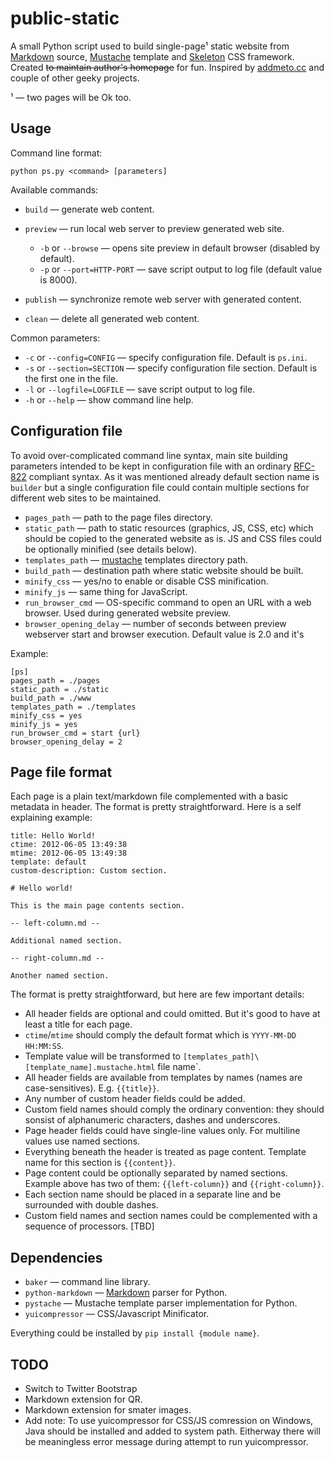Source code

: # public-static

A small Python script used to build single-page¹ static website from [Markdown](http://daringfireball.net/projects/markdown) source, [Mustache](http://mustache.github.com) template and [Skeleton](http://getskeleton.com) CSS framework. Created ~~to maintain author's homepage~~ for fun. Inspired by [addmeto.cc](https://github.com/bobuk/addmeto.cc) and couple of other geeky projects.

¹ — two pages will be Ok too.

## Usage

Command line format:

	python ps.py <command> [parameters]

Available commands:

* `build` — generate web content.
* `preview` — run local web server to preview generated web site.

	* `-b` or `--browse` — opens site preview in default browser (disabled by default).
	* `-p` or `--port=HTTP-PORT` — save script output to log file (default value is 8000).

* `publish` — synchronize remote web server with generated content.
* `clean` — delete all generated web content.

Common parameters:

* `-c` or `--config=CONFIG` — specify configuration file. Default is `ps.ini`.
* `-s` or `--section=SECTION` — specify configuration file section. Default is the first one in the file.
* `-l` or `--logfile=LOGFILE` — save script output to log file.
* `-h` or `--help` — show command line help.

## Configuration file

To avoid over-complicated command line syntax, main site building parameters intended to be kept in configuration file with an ordinary [RFC-822](http://tools.ietf.org/html/rfc822.html) compliant syntax. As it was mentioned already default section name is `builder` but a single 
configuration file could contain multiple sections for different web sites to be maintained.

* `pages_path` — path to the page files directory.
* `static_path` — path to static resources (graphics, JS, CSS, etc) which should be copied to the generated website as is. JS and CSS files could be optionally minified (see details below).
* `templates_path` — [mustache](http://mustache.github.com) templates directory path.
* `build_path` — destination path where static website should be built.
* `minify_css` — yes/no to enable or disable CSS minification.
* `minify_js` — same thing for JavaScript.
* `run_browser_cmd` — OS-specific command to open an URL with a web browser. Used during generated website preview.
* `browser_opening_delay` — number of seconds between preview webserver start and browser execution. Default value is 2.0 and it's
 
Example:

	[ps]
	pages_path = ./pages
	static_path = ./static
	build_path = ./www
	templates_path = ./templates
	minify_css = yes
	minify_js = yes
	run_browser_cmd = start {url}
	browser_opening_delay = 2

## Page file format

Each page is a plain text/markdown file complemented with a basic metadata in header. The format is pretty straightforward. Here is a self explaining example:

	title: Hello World!
	ctime: 2012-06-05 13:49:38
	mtime: 2012-06-05 13:49:38
	template: default
	custom-description: Custom section.

	# Hello world!

	This is the main page contents section.

	-- left-column.md --

	Additional named section.

	-- right-column.md --

	Another named section.

The format is pretty straightforward, but here are few important details:

* All header fields are optional and could omitted. But it's good to have at least a title for each page.
* `ctime`/`mtime` should comply the default format which is `YYYY-MM-DD HH:MM:SS`.
* Template value will be transformed to `[templates_path]\[template_name].mustache.html` file name`.
* All header fields are available from templates by names (names are case-sensitives). E.g. `{{title}}`.
* Any number of custom header fields could be added.
* Custom field names should comply the ordinary convention: they should sonsist of alphanumeric characters, dashes and underscores.
* Page header fields could have single-line values only. For multiline values use named sections.
* Everything beneath the header is treated as page content. Template name for this section is `{{content}}`.
* Page content could be optionally separated by named sections. Example above has two of them: `{{left-column}}` and `{{right-column}}`.
* Each section name should be placed in a separate line and be surrounded with double dashes.
* Custom field names and section names could be complemented with a sequence of processors. [TBD]


## Dependencies

* `baker` — command line library.
* `python-markdown` — [Markdown](http://daringfireball.net/projects/markdown/) parser for Python.
* `pystache` — Mustache template parser implementation for Python.
* `yuicompressor` — CSS/Javascript Minificator.

Everything could be installed by `pip install {module name}`.

## TODO

* Switch to Twitter Bootstrap
* Markdown extension for QR.
* Markdown extension for smater images.
* Add note: To use yuicompressor for CSS/JS comression on Windows, Java should be installed and added to system path. Eitherway there will be meaningless error message during attempt to run yuicompressor.
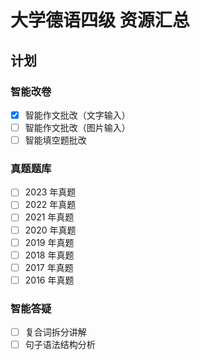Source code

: # 大学德语四级 资源汇总

## 计划

### 智能改卷

- [x] 智能作文批改（文字输入）
- [ ] 智能作文批改（图片输入）
- [ ] 智能填空题批改

### 真题题库

- [ ] 2023 年真题
- [ ] 2022 年真题
- [ ] 2021 年真题
- [ ] 2020 年真题
- [ ] 2019 年真题
- [ ] 2018 年真题
- [ ] 2017 年真题
- [ ] 2016 年真题

### 智能答疑

- [ ] 复合词拆分讲解
- [ ] 句子语法结构分析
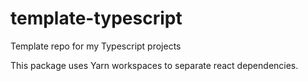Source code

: # template-typescript
Template repo for my Typescript projects

This package uses Yarn workspaces to separate react dependencies.

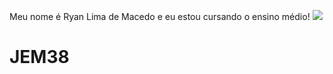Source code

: Meu nome é Ryan Lima de Macedo e eu estou cursando o ensino médio!
![](https://media.tenor.com/kPBGULXYKz8AAAAM/%D8%A7%D9%84%D9%86%D8%B5%D8%B1-ronaldo-al-nassr.gif)
# JEM38
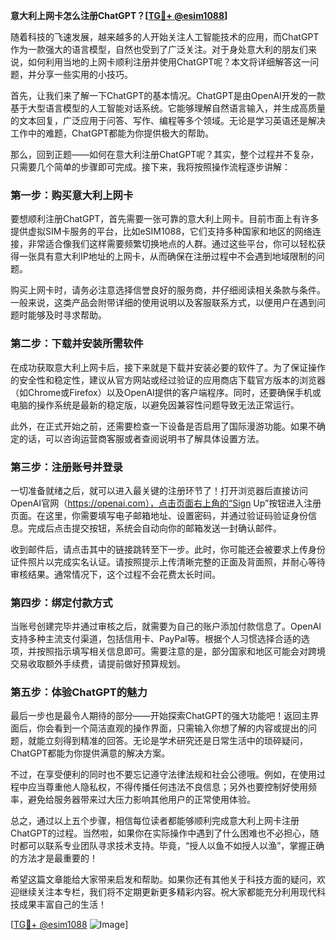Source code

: **意大利上网卡怎么注册ChatGPT？[[TG💪+ @esim1088](https://t.me/s/esim1088)]**

随着科技的飞速发展，越来越多的人开始关注人工智能技术的应用，而ChatGPT作为一款强大的语言模型，自然也受到了广泛关注。对于身处意大利的朋友们来说，如何利用当地的上网卡顺利注册并使用ChatGPT呢？本文将详细解答这一问题，并分享一些实用的小技巧。

首先，让我们来了解一下ChatGPT的基本情况。ChatGPT是由OpenAI开发的一款基于大型语言模型的人工智能对话系统。它能够理解自然语言输入，并生成高质量的文本回复，广泛应用于问答、写作、编程等多个领域。无论是学习英语还是解决工作中的难题，ChatGPT都能为你提供极大的帮助。

那么，回到正题——如何在意大利注册ChatGPT呢？其实，整个过程并不复杂，只需要几个简单的步骤即可完成。接下来，我将按照操作流程逐步讲解：

### 第一步：购买意大利上网卡

要想顺利注册ChatGPT，首先需要一张可靠的意大利上网卡。目前市面上有许多提供虚拟SIM卡服务的平台，比如eSIM1088，它们支持多种国家和地区的网络连接，非常适合像我们这样需要频繁切换地点的人群。通过这些平台，你可以轻松获得一张具有意大利IP地址的上网卡，从而确保在注册过程中不会遇到地域限制的问题。

购买上网卡时，请务必注意选择信誉良好的服务商，并仔细阅读相关条款与条件。一般来说，这类产品会附带详细的使用说明以及客服联系方式，以便用户在遇到问题时能够及时寻求帮助。

### 第二步：下载并安装所需软件

在成功获取意大利上网卡后，接下来就是下载并安装必要的软件了。为了保证操作的安全性和稳定性，建议从官方网站或经过验证的应用商店下载官方版本的浏览器（如Chrome或Firefox）以及OpenAI提供的客户端程序。同时，还要确保手机或电脑的操作系统是最新的稳定版，以避免因兼容性问题导致无法正常运行。

此外，在正式开始之前，还需要检查一下设备是否启用了国际漫游功能。如果不确定的话，可以咨询运营商客服或者查阅说明书了解具体设置方法。

### 第三步：注册账号并登录

一切准备就绪之后，就可以进入最关键的注册环节了！打开浏览器后直接访问OpenAI官网（https://openai.com），点击页面右上角的“Sign Up”按钮进入注册页面。在这里，你需要填写电子邮箱地址、设置密码，并通过验证码验证身份信息。完成后点击提交按钮，系统会自动向你的邮箱发送一封确认邮件。

收到邮件后，请点击其中的链接跳转至下一步。此时，你可能还会被要求上传身份证件照片以完成实名认证。请按照提示上传清晰完整的正面及背面照，并耐心等待审核结果。通常情况下，这个过程不会花费太长时间。

### 第四步：绑定付款方式

当账号创建完毕并通过审核之后，就需要为自己的账户添加付款信息了。OpenAI支持多种主流支付渠道，包括信用卡、PayPal等。根据个人习惯选择合适的选项，并按照指示填写相关信息即可。需要注意的是，部分国家和地区可能会对跨境交易收取额外手续费，请提前做好预算规划。

### 第五步：体验ChatGPT的魅力

最后一步也是最令人期待的部分——开始探索ChatGPT的强大功能吧！返回主界面后，你会看到一个简洁直观的操作界面，只需输入你想了解的内容或提出的问题，就能立刻得到精准的回答。无论是学术研究还是日常生活中的琐碎疑问，ChatGPT都能为你提供满意的解决方案。

不过，在享受便利的同时也不要忘记遵守法律法规和社会公德哦。例如，在使用过程中应当尊重他人隐私权，不得传播任何违法不良信息；另外也要控制好使用频率，避免给服务器带来过大压力影响其他用户的正常使用体验。

总之，通过以上五个步骤，相信每位读者都能够顺利完成意大利上网卡注册ChatGPT的过程。当然啦，如果你在实际操作中遇到了什么困难也不必担心，随时都可以联系专业团队寻求技术支持。毕竟，“授人以鱼不如授人以渔”，掌握正确的方法才是最重要的！

希望这篇文章能给大家带来启发和帮助。如果你还有其他关于科技方面的疑问，欢迎继续关注本专栏，我们将不定期更新更多精彩内容。祝大家都能充分利用现代科技成果丰富自己的生活！

[[TG💪+ @esim1088](https://t.me/s/esim1088) ![Image](https://i.postimg.cc/4NQfJmqS/Snipaste-2025-05-13-00-14-12.png)]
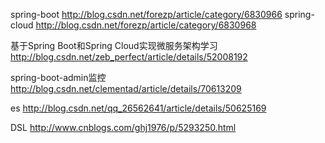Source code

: spring-boot
http://blog.csdn.net/forezp/article/category/6830966
spring-cloud
http://blog.csdn.net/forezp/article/category/6830968

基于Spring Boot和Spring Cloud实现微服务架构学习
http://blog.csdn.net/zeb_perfect/article/details/52008192

spring-boot-admin监控
http://blog.csdn.net/clementad/article/details/70613209

es
http://blog.csdn.net/qq_26562641/article/details/50625169

DSL 
http://www.cnblogs.com/ghj1976/p/5293250.html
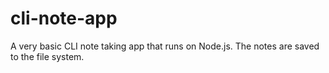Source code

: # cli-note-app
A very basic CLI note taking app that runs on Node.js. The notes are saved to the file system. 
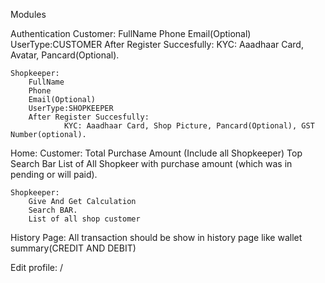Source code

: Modules

Authentication
    Customer:
        FullName
        Phone
        Email(Optional)
        UserType:CUSTOMER
        After Register Succesfully:
                KYC: Aaadhaar Card, Avatar, Pancard(Optional).

    Shopkeeper:
        FullName
        Phone
        Email(Optional)
        UserType:SHOPKEEPER
        After Register Succesfully:
                KYC: Aaadhaar Card, Shop Picture, Pancard(Optional), GST Number(optional).





Home:
    Customer:
        Total Purchase Amount (Include all Shopkeeper)
        Top Search Bar
        List of All Shopkeer with purchase amount (which was in pending or will paid).


    Shopkeeper:
        Give And Get Calculation
        Search BAR.
        List of all shop customer 


History Page:
    All transaction should be show in history page like wallet summary(CREDIT AND DEBIT)
    
Edit profile:
    /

□ □ □

*About this task*: Return, from the entries, each line that holds "Aaadhaar".

*Reply*:
                KYC: Aaadhaar Card, Avatar, Pancard(Optional).
                KYC: Aaadhaar Card, Shop Picture, Pancard(Optional), GST Number(optional).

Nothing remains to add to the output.